I’m giving a series of lectures this semester combining graphical models and some elements of nonparametric statistics. The intent is to build up to the theory of discrete matrix factorisation and its many variations. The lectures start on 27th July and are mostly given weekly. Weekly details are given in the calendar too. The slides are on the Monash share drive under “Wray’s Slides” so if you are at Monash, do a search on Google drive to find them. If you cannot find them, email me for access.

**OK lectures over as of 24/10/2017! Have some other things to prepare.**

**Variational Algorithms and Expectation-Maximisation**, Lecture 6, 19/10/17, Wray Buntine

This week takes up on material not covered last lecture. For exponential family distributions, working with the mean of Gibbs samples sometimes sometimes corresponds to another algorithm called Expectation-Maximisation. We will look at this in terms of the Kullback-Leibler versions of variational algorithms. The general theory is quite involved, so we will work through it with some examples, like variational auto-encoders, Gaussian mixture models, and extensions to LDA.

*No lectures this week, 12th October*, as I will be catching up on reviews and completing a journal article. Next week we’ll work through some examples of variational algorithms, including LDA with a HDP, a model whose VA theory has been thoroughly botched up historically.

**Gibbs Sampling, Variational Algorithms and Expectation-Maximisation**, Lecture 5, 05/10/17, Wray Buntine

Gibbs sampling is the simplest of the Monte Carlo Markov Chain methods, and the easiest to understand. For computer scientists, it is closely related to local search. We will look at the basic justification of Gibbs sampling and see examples of its variations: block Gibbs, augmentation and collapsing. Clever use of these techniques can dramatically improve performance. This gives a rich class of algorithms that, for smaller data sets at least, addresses most problems in learning. For exponential family distributions, taking the mean instead of sampling sometimes corresponds to another algorithm called Expectation-Maximisation. We will look at this in terms of the Kullback-Leibler versions of variational algorithms. We will look at the general theory and some examples, like variational auto-encoders and Gaussian mixture models.

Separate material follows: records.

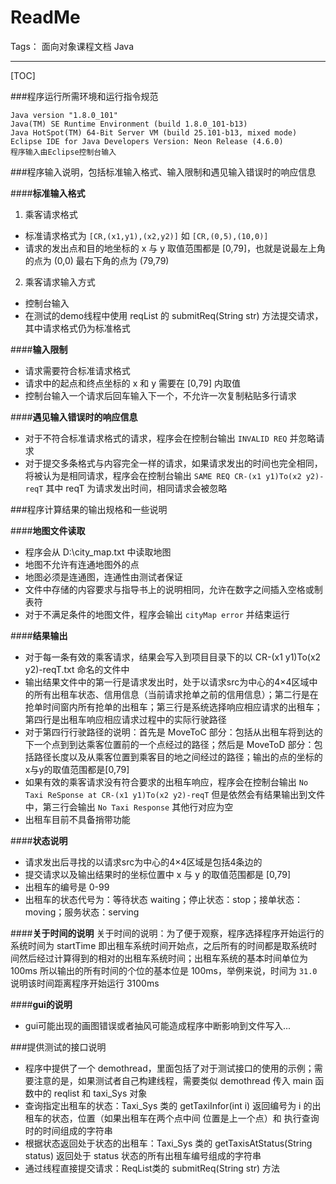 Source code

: ﻿# ReadMe

Tags： 面向对象课程文档 Java

---

[TOC]

###程序运行所需环境和运行指令规范

    Java version "1.8.0_101"
    Java(TM) SE Runtime Environment (build 1.8.0_101-b13)
    Java HotSpot(TM) 64-Bit Server VM (build 25.101-b13, mixed mode)
    Eclipse IDE for Java Developers	Version: Neon Release (4.6.0)
    程序输入由Eclipse控制台输入

###程序输入说明，包括标准输入格式、输入限制和遇见输入错误时的响应信息

####**标准输入格式**
1. 乘客请求格式
* 标准请求格式为 `[CR,(x1,y1),(x2,y2)]` 如 `[CR,(0,5),(10,0)]`
* 请求的发出点和目的地坐标的 x 与 y 取值范围都是 [0,79]，也就是说最左上角的点为 (0,0) 最右下角的点为 (79,79)

2. 乘客请求输入方式
* 控制台输入
* 在测试的demo线程中使用 reqList 的 submitReq(String str) 方法提交请求，其中请求格式仍为标准格式

####**输入限制**
* 请求需要符合标准请求格式
* 请求中的起点和终点坐标的 x 和 y 需要在 [0,79] 内取值
* 控制台输入一个请求后回车输入下一个，不允许一次复制粘贴多行请求

####**遇见输入错误时的响应信息**
* 对于不符合标准请求格式的请求，程序会在控制台输出 `INVALID REQ` 并忽略请求
* 对于提交多条格式与内容完全一样的请求，如果请求发出的时间也完全相同，将被认为是相同请求，程序会在控制台输出 `SAME REQ CR-(x1 y1)To(x2 y2)-reqT` 其中 reqT 为请求发出时间，相同请求会被忽略

###程序计算结果的输出规格和一些说明

####**地图文件读取**
* 程序会从 D:\city_map.txt 中读取地图
* 地图不允许有连通地图外的点
* 地图必须是连通图，连通性由测试者保证
* 文件中存储的内容要求与指导书上的说明相同，允许在数字之间插入空格或制表符
* 对于不满足条件的地图文件，程序会输出 `cityMap error` 并结束运行

####**结果输出**
* 对于每一条有效的乘客请求，结果会写入到项目目录下的以 CR-(x1 y1)To(x2 y2)-reqT.txt 命名的文件中
* 输出结果文件中的第一行是请求发出时，处于以请求src为中心的4×4区域中的所有出租车状态、信用信息（当前请求抢单之前的信用信息）；第二行是在抢单时间窗内所有抢单的出租车；第三行是系统选择响应相应请求的出租车；第四行是出租车响应相应请求过程中的实际行驶路径
* 对于第四行行驶路径的说明：首先是 MoveToC 部分：包括从出租车将到达的下一个点到到达乘客位置前的一个点经过的路径；然后是 MoveToD 部分：包括路径长度以及从乘客位置到乘客目的地之间经过的路径；输出的点的坐标的x与y的取值范围都是[0,79]
* 如果有效的乘客请求没有符合要求的出租车响应，程序会在控制台输出 `No Taxi ReSponse at CR-(x1 y1)To(x2 y2)-reqT` 但是依然会有结果输出到文件中，第三行会输出 `No Taxi Response` 其他行对应为空
* 出租车目前不具备捎带功能

####**状态说明**
* 请求发出后寻找的以请求src为中心的4×4区域是包括4条边的
* 提交请求以及输出结果时的坐标位置中 x 与 y 的取值范围都是 [0,79]
* 出租车的编号是 0-99
* 出租车的状态代号为：等待状态 waiting；停止状态：stop；接单状态：moving；服务状态：serving

####**关于时间的说明**
关于时间的说明：为了便于观察，程序选择程序开始运行的系统时间为 startTime 即出租车系统时间开始点，之后所有的时间都是取系统时间然后经过计算得到的相对的出租车系统时间；出租车系统的基本时间单位为 100ms 所以输出的所有时间的个位的基本位是 100ms，举例来说，时间为 `31.0` 说明该时间距离程序开始运行 3100ms

####**gui的说明**
* gui可能出现的画图错误或者抽风可能造成程序中断影响到文件写入...

###提供测试的接口说明
* 程序中提供了一个 demothread，里面包括了对于测试接口的使用的示例；需要注意的是，如果测试者自己构建线程，需要类似 demothread 传入 main 函数中的 reqlist 和 taxi\_Sys 对象
* 查询指定出租车的状态：Taxi\_Sys 类的 getTaxiInfor(int i) 返回编号为 i 的出租车的状态，位置（如果出租车在两个点中间 位置是上一个点）和 执行查询时的时间组成的字符串
* 根据状态返回处于状态的出租车：Taxi\_Sys 类的 getTaxisAtStatus(String status) 返回处于 status 状态的所有出租车编号组成的字符串
* 通过线程直接提交请求：ReqList类的 submitReq(String str) 方法

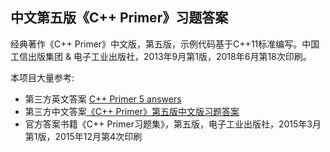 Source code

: ## 中文第五版《C++ Primer》习题答案

经典著作《C++ Primer》中文版，第五版，示例代码基于C++11标准编写。中国工信出版集团 & 电子工业出版社，2013年9月第1版，2018年6月第18次印刷。

本项目大量参考:
* 第三方英文答案 [C++ Primer 5 answers](https://github.com/Mooophy/Cpp-Primer)
* 第三方中文答案[《C++ Primer》第五版中文版习题答案](https://github.com/huangmingchuan/Cpp_Primer_Answers)
* 官方答案书籍《C++ Primer习题集》，第五版，电子工业出版社，2015年3月第1版，2015年12月第4次印刷
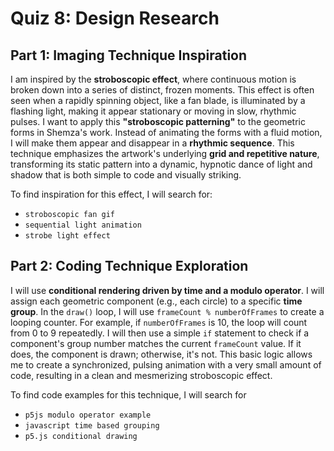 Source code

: # Quiz 8: Design Research

## Part 1: Imaging Technique Inspiration

I am inspired by the **stroboscopic effect**, where continuous motion is broken down into a series of distinct, frozen moments. This effect is often seen when a rapidly spinning object, like a fan blade, is illuminated by a flashing light, making it appear stationary or moving in slow, rhythmic pulses. I want to apply this **"stroboscopic patterning"** to the geometric forms in Shemza's work. Instead of animating the forms with a fluid motion, I will make them appear and disappear in a **rhythmic sequence**. This technique emphasizes the artwork's underlying **grid and repetitive nature**, transforming its static pattern into a dynamic, hypnotic dance of light and shadow that is both simple to code and visually striking.

To find inspiration for this effect, I will search for:
* `stroboscopic fan gif`
* `sequential light animation`
* `strobe light effect`

## Part 2: Coding Technique Exploration

I will use **conditional rendering driven by time and a modulo operator**. I will assign each geometric component (e.g., each circle) to a specific **time group**. In the `draw()` loop, I will use `frameCount % numberOfFrames` to create a looping counter. For example, if `numberOfFrames` is 10, the loop will count from 0 to 9 repeatedly. I will then use a simple `if` statement to check if a component's group number matches the current `frameCount` value. If it does, the component is drawn; otherwise, it's not. This basic logic allows me to create a synchronized, pulsing animation with a very small amount of code, resulting in a clean and mesmerizing stroboscopic effect.

To find code examples for this technique, I will search for
* `p5js modulo operator example`
* `javascript time based grouping`
* `p5.js conditional drawing`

**ASIDE: Determinantal Point Processes**, one off lecture, 28/09/17, Wray Buntine

Representing objects with feature vectors lets us measure similarity using dot products. Using this notion, the determinantal point process (DPP) can be introduced as a distribution over objects maximising diversity. In this tutorial we will explore the DPP with the help of the visual analogies developed by Kulesza and Taskar in their tutorials and their 120 page

*Foundations and Trends* article

“Determinantal Point Processes for Machine Learning.” Topics covered are interpretations and definitions, probability operations such as marginalising and conditioning, and sampling. The tutorial makes great use of the knowledge of matrices and determinants.

*No lectures the following two weeks, 14th and 21st September*, as I will be on travel.

**Basic Distributions and Poisson Processes**, Lecture 4, 07/09/17, Wray Buntine

We review the standard discrete distributions, relationships, properties and conjugate distributions. This includes deriving the Poisson distribution as an infinitely divisible distribution on natural numbers with a fixed rate. Then we introduce Poisson point processes as a model of stochastic processes. We show how they behave in both the discrete and continuous case, and how they have both constructive and axiomatic definitions. The same definitions can be extended to any infinitely divisible distributions, so we use this to introduce the gamma process. We illustrate Bayesian operations for the gamma process: data likelihoods, conditioning on discrete evidence and marginalising.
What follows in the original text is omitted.